### Extracted material ###

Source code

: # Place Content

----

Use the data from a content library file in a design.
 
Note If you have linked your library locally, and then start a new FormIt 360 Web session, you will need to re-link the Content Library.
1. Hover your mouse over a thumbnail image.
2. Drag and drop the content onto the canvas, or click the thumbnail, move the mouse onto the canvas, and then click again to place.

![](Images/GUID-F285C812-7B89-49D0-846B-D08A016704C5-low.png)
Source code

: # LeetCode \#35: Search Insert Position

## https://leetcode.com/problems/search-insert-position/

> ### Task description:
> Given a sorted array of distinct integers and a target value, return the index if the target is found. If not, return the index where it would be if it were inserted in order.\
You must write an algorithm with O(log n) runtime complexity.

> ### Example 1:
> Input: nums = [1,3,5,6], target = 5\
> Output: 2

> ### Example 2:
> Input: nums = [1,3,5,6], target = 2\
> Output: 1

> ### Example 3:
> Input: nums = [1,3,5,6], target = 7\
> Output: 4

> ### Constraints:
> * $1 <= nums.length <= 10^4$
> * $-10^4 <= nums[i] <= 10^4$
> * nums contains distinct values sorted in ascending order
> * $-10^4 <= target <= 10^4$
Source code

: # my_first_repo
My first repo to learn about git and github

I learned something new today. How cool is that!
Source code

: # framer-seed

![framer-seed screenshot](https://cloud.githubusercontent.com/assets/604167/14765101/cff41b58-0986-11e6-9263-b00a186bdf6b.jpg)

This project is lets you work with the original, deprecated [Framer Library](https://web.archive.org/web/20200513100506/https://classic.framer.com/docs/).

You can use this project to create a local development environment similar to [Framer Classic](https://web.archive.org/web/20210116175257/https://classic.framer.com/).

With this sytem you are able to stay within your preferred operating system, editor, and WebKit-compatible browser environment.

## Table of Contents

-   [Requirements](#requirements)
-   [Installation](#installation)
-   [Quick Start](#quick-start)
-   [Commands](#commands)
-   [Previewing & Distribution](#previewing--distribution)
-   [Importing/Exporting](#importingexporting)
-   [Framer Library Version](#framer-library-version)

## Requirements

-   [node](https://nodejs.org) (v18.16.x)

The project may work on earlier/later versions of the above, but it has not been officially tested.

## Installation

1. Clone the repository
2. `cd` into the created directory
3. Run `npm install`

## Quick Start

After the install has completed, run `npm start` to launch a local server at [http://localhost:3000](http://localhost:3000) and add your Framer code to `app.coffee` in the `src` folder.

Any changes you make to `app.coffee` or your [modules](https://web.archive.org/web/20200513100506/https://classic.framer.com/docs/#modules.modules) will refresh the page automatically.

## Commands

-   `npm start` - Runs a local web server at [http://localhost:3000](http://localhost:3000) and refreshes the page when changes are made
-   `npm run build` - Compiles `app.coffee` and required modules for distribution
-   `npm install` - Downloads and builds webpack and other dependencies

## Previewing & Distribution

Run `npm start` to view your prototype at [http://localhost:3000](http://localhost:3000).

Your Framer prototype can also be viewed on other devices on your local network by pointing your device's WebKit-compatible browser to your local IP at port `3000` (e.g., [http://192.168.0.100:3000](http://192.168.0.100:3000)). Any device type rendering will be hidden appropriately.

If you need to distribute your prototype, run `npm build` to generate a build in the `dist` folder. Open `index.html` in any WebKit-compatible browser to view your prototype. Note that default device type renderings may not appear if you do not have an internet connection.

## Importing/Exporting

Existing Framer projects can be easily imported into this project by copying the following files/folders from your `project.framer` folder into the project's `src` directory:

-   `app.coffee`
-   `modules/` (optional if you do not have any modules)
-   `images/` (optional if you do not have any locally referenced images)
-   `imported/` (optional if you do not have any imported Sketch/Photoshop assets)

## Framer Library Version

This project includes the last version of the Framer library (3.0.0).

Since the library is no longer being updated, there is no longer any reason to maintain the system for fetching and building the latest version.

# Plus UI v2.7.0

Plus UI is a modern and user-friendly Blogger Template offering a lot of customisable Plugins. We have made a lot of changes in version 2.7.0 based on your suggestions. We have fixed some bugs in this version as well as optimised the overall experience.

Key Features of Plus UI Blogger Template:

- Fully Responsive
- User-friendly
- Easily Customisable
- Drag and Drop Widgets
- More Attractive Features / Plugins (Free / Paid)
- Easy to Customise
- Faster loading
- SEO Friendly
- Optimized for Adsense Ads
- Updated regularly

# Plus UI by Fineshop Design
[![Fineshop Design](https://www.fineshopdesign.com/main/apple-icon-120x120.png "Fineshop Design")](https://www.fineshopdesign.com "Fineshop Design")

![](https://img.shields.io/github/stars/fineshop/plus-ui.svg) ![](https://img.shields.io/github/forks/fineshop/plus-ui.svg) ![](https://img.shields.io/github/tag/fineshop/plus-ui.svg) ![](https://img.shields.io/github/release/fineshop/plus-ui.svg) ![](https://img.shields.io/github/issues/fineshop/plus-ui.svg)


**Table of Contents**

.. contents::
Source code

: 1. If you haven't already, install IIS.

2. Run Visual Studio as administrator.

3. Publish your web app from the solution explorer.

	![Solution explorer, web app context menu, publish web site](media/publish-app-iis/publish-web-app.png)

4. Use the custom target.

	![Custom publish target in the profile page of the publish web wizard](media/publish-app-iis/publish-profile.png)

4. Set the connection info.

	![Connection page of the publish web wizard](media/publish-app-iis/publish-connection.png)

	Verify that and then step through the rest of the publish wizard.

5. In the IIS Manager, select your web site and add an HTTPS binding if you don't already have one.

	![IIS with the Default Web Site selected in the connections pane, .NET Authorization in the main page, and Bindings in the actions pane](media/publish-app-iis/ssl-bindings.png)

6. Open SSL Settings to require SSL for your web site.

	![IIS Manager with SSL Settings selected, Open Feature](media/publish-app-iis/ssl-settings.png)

###

If a line falls between the first line of the entries and the line containing "1. Hover your mouse over a thumbnail image.", or is one of those two, restate it word for word; leave all other lines out.

Task answer:
Source code

: # Place Content

----

Use the data from a content library file in a design.
 
Note If you have linked your library locally, and then start a new FormIt 360 Web session, you will need to re-link the Content Library.
1. Hover your mouse over a thumbnail image.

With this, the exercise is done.